▶ **Dataset records**
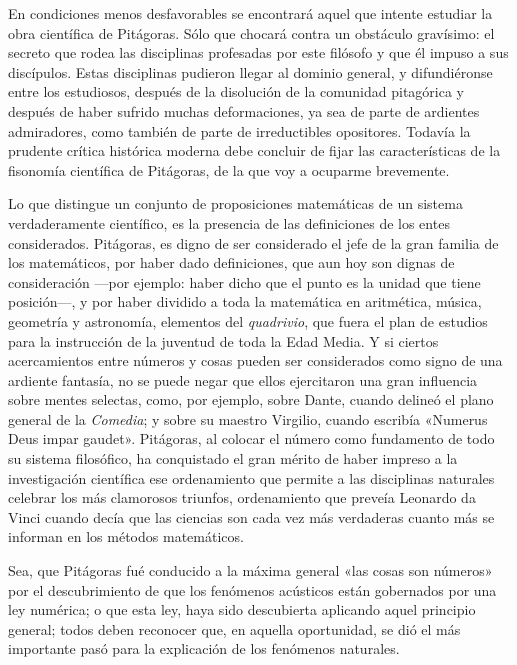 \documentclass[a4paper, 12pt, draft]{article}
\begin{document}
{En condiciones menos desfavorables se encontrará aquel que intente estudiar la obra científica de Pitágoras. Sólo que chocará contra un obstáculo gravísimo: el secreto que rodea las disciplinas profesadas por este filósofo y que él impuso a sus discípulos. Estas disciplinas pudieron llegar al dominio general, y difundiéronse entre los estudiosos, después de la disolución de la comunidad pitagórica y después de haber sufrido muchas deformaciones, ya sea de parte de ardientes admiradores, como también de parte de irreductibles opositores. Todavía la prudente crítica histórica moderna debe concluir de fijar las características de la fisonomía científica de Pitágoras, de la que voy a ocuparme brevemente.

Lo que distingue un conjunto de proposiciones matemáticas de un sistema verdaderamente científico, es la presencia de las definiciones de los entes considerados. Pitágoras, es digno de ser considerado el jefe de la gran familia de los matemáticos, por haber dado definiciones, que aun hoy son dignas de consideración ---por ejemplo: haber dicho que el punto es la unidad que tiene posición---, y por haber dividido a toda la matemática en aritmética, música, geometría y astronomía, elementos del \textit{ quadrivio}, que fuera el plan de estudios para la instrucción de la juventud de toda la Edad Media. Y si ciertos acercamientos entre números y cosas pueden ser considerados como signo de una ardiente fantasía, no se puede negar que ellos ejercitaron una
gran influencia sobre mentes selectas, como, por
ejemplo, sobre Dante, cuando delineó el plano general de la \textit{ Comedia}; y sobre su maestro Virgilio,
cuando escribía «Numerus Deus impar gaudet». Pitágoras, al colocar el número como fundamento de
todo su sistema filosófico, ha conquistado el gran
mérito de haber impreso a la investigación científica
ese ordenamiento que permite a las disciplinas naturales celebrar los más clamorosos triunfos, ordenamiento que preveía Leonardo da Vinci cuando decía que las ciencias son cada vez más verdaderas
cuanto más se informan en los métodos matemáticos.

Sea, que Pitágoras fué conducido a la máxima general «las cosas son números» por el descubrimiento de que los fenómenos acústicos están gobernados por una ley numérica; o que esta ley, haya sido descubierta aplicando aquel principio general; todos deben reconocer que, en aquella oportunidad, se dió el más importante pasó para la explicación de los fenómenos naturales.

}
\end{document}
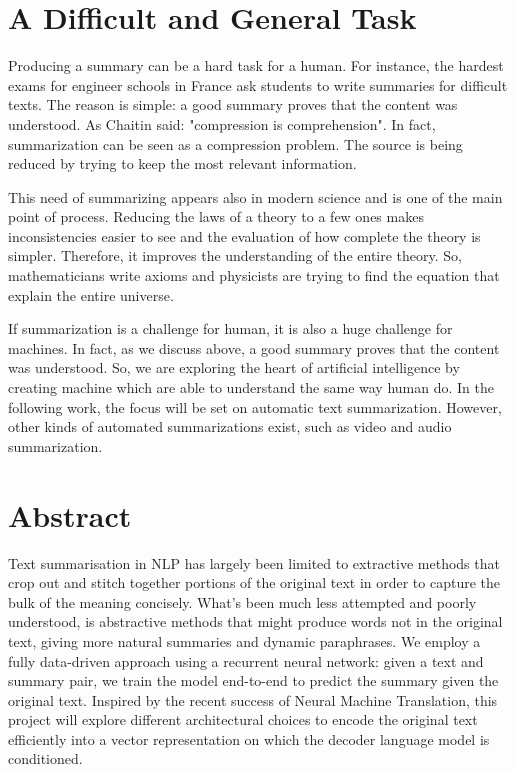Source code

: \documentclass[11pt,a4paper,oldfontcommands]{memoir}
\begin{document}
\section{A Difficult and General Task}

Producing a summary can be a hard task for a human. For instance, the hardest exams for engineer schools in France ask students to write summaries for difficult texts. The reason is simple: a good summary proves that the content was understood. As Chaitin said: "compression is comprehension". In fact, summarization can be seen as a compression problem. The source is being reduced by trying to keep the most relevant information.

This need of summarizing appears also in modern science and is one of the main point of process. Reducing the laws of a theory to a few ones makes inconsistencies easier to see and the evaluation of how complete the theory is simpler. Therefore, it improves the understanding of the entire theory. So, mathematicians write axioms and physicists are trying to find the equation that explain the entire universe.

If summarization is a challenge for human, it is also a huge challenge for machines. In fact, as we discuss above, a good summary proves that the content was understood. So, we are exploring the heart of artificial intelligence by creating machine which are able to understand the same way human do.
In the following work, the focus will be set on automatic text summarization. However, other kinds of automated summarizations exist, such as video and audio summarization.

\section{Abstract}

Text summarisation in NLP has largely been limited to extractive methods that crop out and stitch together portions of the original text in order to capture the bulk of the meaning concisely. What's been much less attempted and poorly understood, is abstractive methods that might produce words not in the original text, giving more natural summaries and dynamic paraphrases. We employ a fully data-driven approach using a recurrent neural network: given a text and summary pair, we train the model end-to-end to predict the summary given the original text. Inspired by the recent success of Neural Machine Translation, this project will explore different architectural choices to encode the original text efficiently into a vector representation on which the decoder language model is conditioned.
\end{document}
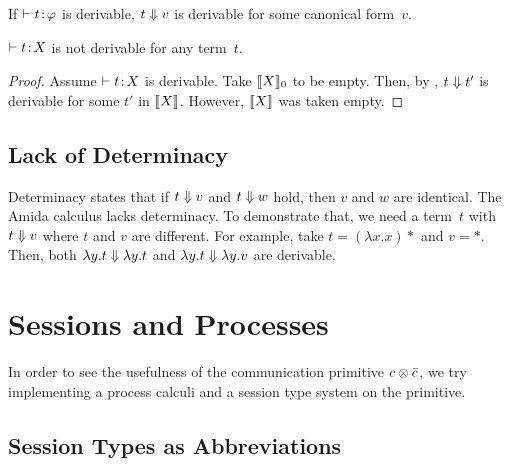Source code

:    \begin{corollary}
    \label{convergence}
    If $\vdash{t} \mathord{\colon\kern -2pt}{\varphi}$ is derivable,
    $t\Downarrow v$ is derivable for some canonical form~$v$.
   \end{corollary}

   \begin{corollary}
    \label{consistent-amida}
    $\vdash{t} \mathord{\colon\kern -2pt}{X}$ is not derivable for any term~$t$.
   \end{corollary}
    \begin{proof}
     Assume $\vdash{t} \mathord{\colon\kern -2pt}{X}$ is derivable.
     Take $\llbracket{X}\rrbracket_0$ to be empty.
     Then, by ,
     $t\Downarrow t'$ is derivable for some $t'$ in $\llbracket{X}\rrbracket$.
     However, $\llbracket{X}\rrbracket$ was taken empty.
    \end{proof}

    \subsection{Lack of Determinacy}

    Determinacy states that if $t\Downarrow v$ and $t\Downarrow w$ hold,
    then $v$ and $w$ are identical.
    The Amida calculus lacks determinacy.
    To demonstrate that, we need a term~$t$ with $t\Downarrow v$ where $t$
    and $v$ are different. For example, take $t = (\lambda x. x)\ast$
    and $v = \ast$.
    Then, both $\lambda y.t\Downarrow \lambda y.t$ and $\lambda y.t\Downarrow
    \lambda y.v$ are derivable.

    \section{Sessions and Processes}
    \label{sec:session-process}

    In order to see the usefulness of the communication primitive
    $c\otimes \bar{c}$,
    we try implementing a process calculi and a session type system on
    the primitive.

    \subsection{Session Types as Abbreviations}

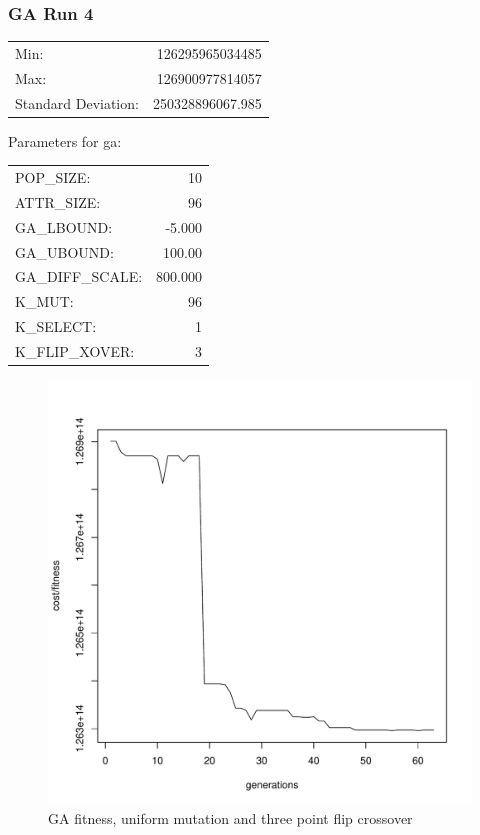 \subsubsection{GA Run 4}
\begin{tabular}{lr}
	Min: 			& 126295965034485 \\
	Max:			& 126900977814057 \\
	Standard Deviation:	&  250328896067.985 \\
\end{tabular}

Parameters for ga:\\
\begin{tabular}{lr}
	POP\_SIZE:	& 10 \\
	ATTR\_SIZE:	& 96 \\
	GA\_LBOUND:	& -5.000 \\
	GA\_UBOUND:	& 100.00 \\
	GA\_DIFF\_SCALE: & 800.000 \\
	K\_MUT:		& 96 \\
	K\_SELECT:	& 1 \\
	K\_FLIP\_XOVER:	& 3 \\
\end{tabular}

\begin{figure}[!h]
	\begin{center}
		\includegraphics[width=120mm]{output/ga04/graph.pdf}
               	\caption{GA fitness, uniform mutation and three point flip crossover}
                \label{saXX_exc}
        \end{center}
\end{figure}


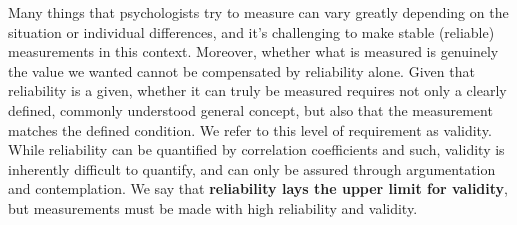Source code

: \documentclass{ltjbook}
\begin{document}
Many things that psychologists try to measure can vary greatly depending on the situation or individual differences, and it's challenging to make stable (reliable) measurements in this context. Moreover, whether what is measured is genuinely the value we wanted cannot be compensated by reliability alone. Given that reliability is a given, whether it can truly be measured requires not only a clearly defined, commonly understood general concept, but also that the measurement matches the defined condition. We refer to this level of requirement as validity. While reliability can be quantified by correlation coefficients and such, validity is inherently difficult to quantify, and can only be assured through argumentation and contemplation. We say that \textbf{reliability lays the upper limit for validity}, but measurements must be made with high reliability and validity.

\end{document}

▶ **Task**
Transcribe each entry above character for character, omitting pictures.

▶ **Written reply**
 \documentclass[a4paper, 12pt, draft]{article}
\begin{document}
{En condiciones menos desfavorables se encontrará aquel que intente estudiar la obra científica de Pitágoras. Sólo que chocará contra un obstáculo gravísimo: el secreto que rodea las disciplinas profesadas por este filósofo y que él impuso a sus discípulos. Estas disciplinas pudieron llegar al dominio general, y difundiéronse entre los estudiosos, después de la disolución de la comunidad pitagórica y después de haber sufrido muchas deformaciones, ya sea de parte de ardientes admiradores, como también de parte de irreductibles opositores. Todavía la prudente crítica histórica moderna debe concluir de fijar las características de la fisonomía científica de Pitágoras, de la que voy a ocuparme brevemente.

Lo que distingue un conjunto de proposiciones matemáticas de un sistema verdaderamente científico, es la presencia de las definiciones de los entes considerados. Pitágoras, es digno de ser considerado el jefe de la gran familia de los matemáticos, por haber dado definiciones, que aun hoy son dignas de consideración ---por ejemplo: haber dicho que el punto es la unidad que tiene posición---, y por haber dividido a toda la matemática en aritmética, música, geometría y astronomía, elementos del \textit{ quadrivio}, que fuera el plan de estudios para la instrucción de la juventud de toda la Edad Media. Y si ciertos acercamientos entre números y cosas pueden ser considerados como signo de una ardiente fantasía, no se puede negar que ellos ejercitaron una
gran influencia sobre mentes selectas, como, por
ejemplo, sobre Dante, cuando delineó el plano general de la \textit{ Comedia}; y sobre su maestro Virgilio,
cuando escribía «Numerus Deus impar gaudet». Pitágoras, al colocar el número como fundamento de
todo su sistema filosófico, ha conquistado el gran
mérito de haber impreso a la investigación científica
ese ordenamiento que permite a las disciplinas naturales celebrar los más clamorosos triunfos, ordenamiento que preveía Leonardo da Vinci cuando decía que las ciencias son cada vez más verdaderas
cuanto más se informan en los métodos matemáticos.

Sea, que Pitágoras fué conducido a la máxima general «las cosas son números» por el descubrimiento de que los fenómenos acústicos están gobernados por una ley numérica; o que esta ley, haya sido descubierta aplicando aquel principio general; todos deben reconocer que, en aquella oportunidad, se dió el más importante pasó para la explicación de los fenómenos naturales.

}
\end{document}
Source code

: \documentclass[11pt,a4paper,oldfontcommands]{memoir}
\begin{document}
\section{A Difficult and General Task}

Producing a summary can be a hard task for a human. For instance, the hardest exams for engineer schools in France ask students to write summaries for difficult texts. The reason is simple: a good summary proves that the content was understood. As Chaitin said: "compression is comprehension". In fact, summarization can be seen as a compression problem. The source is being reduced by trying to keep the most relevant information.

This need of summarizing appears also in modern science and is one of the main point of process. Reducing the laws of a theory to a few ones makes inconsistencies easier to see and the evaluation of how complete the theory is simpler. Therefore, it improves the understanding of the entire theory. So, mathematicians write axioms and physicists are trying to find the equation that explain the entire universe.

If summarization is a challenge for human, it is also a huge challenge for machines. In fact, as we discuss above, a good summary proves that the content was understood. So, we are exploring the heart of artificial intelligence by creating machine which are able to understand the same way human do.
In the following work, the focus will be set on automatic text summarization. However, other kinds of automated summarizations exist, such as video and audio summarization.

\section{Abstract}

Text summarisation in NLP has largely been limited to extractive methods that crop out and stitch together portions of the original text in order to capture the bulk of the meaning concisely. What's been much less attempted and poorly understood, is abstractive methods that might produce words not in the original text, giving more natural summaries and dynamic paraphrases. We employ a fully data-driven approach using a recurrent neural network: given a text and summary pair, we train the model end-to-end to predict the summary given the original text. Inspired by the recent success of Neural Machine Translation, this project will explore different architectural choices to encode the original text efficiently into a vector representation on which the decoder language model is conditioned.
\end{document}
Source code

:    \begin{corollary}
    \label{convergence}
    If $\vdash{t} \mathord{\colon\kern -2pt}{\varphi}$ is derivable,
    $t\Downarrow v$ is derivable for some canonical form~$v$.
   \end{corollary}

   \begin{corollary}
    \label{consistent-amida}
    $\vdash{t} \mathord{\colon\kern -2pt}{X}$ is not derivable for any term~$t$.
   \end{corollary}
    \begin{proof}
     Assume $\vdash{t} \mathord{\colon\kern -2pt}{X}$ is derivable.
     Take $\llbracket{X}\rrbracket_0$ to be empty.
     Then, by ,
     $t\Downarrow t'$ is derivable for some $t'$ in $\llbracket{X}\rrbracket$.
     However, $\llbracket{X}\rrbracket$ was taken empty.
    \end{proof}

    \subsection{Lack of Determinacy}

    Determinacy states that if $t\Downarrow v$ and $t\Downarrow w$ hold,
    then $v$ and $w$ are identical.
    The Amida calculus lacks determinacy.
    To demonstrate that, we need a term~$t$ with $t\Downarrow v$ where $t$
    and $v$ are different. For example, take $t = (\lambda x. x)\ast$
    and $v = \ast$.
    Then, both $\lambda y.t\Downarrow \lambda y.t$ and $\lambda y.t\Downarrow
    \lambda y.v$ are derivable.

    \section{Sessions and Processes}
    \label{sec:session-process}

    In order to see the usefulness of the communication primitive
    $c\otimes \bar{c}$,
    we try implementing a process calculi and a session type system on
    the primitive.

    \subsection{Session Types as Abbreviations}

 \subsubsection{GA Run 4}
\begin{tabular}{lr}
	Min: 			& 126295965034485 \\
	Max:			& 126900977814057 \\
	Standard Deviation:	&  250328896067.985 \\
\end{tabular}

Parameters for ga:\\
\begin{tabular}{lr}
	POP\_SIZE:	& 10 \\
	ATTR\_SIZE:	& 96 \\
	GA\_LBOUND:	& -5.000 \\
	GA\_UBOUND:	& 100.00 \\
	GA\_DIFF\_SCALE: & 800.000 \\
	K\_MUT:		& 96 \\
	K\_SELECT:	& 1 \\
	K\_FLIP\_XOVER:	& 3 \\
\end{tabular}

\begin{figure}[!h]
	\begin{center}
		\includegraphics[width=120mm]{output/ga04/graph.pdf}
               	\caption{GA fitness, uniform mutation and three point flip crossover}
                \label{saXX_exc}
        \end{center}
\end{figure}


Source code

: \documentclass{ltjbook}
\begin{document}
Many things that psychologists try to measure can vary greatly depending on the situation or individual differences, and it's challenging to make stable (reliable) measurements in this context. Moreover, whether what is measured is genuinely the value we wanted cannot be compensated by reliability alone. Given that reliability is a given, whether it can truly be measured requires not only a clearly defined, commonly understood general concept, but also that the measurement matches the defined condition. We refer to this level of requirement as validity. While reliability can be quantified by correlation coefficients and such, validity is inherently difficult to quantify, and can only be assured through argumentation and contemplation. We say that \textbf{reliability lays the upper limit for validity}, but measurements must be made with high reliability and validity.

\end{document}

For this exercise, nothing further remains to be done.